• **Exercise prompt**:
State how many lines in the entries below hold the word "https", with nothing besides the number.

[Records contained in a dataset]

/---

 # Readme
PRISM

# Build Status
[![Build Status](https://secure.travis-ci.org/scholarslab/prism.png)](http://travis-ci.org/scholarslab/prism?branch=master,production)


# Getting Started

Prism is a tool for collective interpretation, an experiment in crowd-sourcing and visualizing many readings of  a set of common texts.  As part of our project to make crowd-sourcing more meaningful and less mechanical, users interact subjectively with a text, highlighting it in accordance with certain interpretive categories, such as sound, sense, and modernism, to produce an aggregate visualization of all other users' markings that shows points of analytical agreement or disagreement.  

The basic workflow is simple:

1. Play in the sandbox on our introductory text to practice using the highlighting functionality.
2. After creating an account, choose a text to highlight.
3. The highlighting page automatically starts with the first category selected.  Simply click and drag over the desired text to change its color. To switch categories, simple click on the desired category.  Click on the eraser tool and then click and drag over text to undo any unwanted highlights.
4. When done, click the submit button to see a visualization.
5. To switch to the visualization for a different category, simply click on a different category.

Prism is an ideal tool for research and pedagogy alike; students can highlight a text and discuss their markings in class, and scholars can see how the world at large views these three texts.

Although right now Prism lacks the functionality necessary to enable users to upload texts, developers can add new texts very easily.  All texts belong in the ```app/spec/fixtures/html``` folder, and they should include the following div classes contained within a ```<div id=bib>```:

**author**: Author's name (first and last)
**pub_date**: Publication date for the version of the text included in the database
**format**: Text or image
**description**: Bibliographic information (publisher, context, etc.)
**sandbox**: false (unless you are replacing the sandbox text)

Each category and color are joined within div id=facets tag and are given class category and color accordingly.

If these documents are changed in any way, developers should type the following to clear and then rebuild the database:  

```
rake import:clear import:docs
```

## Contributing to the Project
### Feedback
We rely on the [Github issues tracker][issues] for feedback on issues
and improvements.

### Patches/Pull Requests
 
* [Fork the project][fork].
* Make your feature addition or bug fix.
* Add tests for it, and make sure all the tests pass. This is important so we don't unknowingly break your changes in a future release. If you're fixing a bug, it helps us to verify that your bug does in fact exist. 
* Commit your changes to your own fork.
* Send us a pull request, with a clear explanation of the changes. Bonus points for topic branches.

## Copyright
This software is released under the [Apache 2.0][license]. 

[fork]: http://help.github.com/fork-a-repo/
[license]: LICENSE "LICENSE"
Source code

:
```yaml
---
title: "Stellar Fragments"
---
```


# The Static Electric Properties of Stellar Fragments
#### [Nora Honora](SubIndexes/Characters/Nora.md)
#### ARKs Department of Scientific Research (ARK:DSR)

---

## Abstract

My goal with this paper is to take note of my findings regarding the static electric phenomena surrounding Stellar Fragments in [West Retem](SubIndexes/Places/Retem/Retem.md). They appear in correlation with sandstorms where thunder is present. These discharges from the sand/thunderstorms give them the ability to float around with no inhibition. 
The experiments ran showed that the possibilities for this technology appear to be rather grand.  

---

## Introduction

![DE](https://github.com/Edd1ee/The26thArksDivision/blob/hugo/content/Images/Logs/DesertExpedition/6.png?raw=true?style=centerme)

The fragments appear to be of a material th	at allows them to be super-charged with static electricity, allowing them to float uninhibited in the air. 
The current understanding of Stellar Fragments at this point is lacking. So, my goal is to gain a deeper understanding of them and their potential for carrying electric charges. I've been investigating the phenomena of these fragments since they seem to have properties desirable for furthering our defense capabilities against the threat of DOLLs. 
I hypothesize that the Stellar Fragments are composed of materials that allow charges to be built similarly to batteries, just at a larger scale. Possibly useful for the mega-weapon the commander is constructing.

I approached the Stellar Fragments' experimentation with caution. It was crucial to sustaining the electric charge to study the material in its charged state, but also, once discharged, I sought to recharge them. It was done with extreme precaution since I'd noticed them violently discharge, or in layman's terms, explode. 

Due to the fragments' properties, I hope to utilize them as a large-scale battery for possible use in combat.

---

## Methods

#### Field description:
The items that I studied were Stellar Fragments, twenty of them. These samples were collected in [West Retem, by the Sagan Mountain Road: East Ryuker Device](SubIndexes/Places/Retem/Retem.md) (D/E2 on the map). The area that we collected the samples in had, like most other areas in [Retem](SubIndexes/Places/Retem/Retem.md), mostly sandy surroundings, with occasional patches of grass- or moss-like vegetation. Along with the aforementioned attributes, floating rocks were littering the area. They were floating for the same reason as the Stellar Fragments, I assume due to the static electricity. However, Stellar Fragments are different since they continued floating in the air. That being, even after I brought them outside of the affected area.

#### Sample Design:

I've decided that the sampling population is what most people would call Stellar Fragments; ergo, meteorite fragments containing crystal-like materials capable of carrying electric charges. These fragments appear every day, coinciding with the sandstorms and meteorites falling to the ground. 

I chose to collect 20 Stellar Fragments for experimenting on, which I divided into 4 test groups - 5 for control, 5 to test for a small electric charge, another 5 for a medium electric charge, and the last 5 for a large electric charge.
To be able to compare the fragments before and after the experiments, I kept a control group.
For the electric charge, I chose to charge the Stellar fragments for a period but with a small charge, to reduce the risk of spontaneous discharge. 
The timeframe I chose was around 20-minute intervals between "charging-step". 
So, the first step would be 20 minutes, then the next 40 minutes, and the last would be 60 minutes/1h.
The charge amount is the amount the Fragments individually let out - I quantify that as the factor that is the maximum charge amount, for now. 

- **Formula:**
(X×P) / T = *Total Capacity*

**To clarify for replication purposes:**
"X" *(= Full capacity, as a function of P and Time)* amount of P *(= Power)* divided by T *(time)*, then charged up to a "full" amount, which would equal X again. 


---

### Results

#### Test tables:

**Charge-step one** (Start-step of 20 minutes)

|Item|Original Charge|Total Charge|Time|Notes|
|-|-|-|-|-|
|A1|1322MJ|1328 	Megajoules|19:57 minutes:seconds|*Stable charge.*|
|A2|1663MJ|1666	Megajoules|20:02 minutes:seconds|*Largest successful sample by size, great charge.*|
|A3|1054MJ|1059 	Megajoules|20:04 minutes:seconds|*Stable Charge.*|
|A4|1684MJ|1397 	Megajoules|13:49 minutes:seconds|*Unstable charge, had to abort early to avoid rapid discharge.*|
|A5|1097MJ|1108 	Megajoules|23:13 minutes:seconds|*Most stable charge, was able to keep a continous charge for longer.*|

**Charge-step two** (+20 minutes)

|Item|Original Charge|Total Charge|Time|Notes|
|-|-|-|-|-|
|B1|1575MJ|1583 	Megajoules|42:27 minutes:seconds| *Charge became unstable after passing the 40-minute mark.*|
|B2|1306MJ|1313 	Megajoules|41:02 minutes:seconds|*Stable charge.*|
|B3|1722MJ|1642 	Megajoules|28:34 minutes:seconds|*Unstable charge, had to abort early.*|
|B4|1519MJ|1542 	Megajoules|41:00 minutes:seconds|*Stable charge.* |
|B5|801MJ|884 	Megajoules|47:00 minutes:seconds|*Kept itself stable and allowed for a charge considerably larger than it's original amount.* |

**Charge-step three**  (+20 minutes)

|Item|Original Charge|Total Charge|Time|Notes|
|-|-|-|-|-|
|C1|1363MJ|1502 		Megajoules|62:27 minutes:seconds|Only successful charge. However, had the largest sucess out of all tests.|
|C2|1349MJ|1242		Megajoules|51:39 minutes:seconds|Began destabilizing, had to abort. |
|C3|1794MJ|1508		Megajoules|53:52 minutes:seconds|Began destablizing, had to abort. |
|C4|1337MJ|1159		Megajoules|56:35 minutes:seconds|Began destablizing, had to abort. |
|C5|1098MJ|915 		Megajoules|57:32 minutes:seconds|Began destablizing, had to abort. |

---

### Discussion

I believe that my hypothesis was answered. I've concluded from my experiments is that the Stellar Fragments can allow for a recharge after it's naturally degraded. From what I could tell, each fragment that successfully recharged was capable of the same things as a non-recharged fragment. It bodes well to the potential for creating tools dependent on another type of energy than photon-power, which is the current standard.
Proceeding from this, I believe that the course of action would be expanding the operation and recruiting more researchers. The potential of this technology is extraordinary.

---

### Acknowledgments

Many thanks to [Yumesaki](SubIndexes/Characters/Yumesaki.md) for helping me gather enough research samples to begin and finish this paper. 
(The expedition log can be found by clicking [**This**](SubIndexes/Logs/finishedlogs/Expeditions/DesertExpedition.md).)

\---

• **Written solution**:
2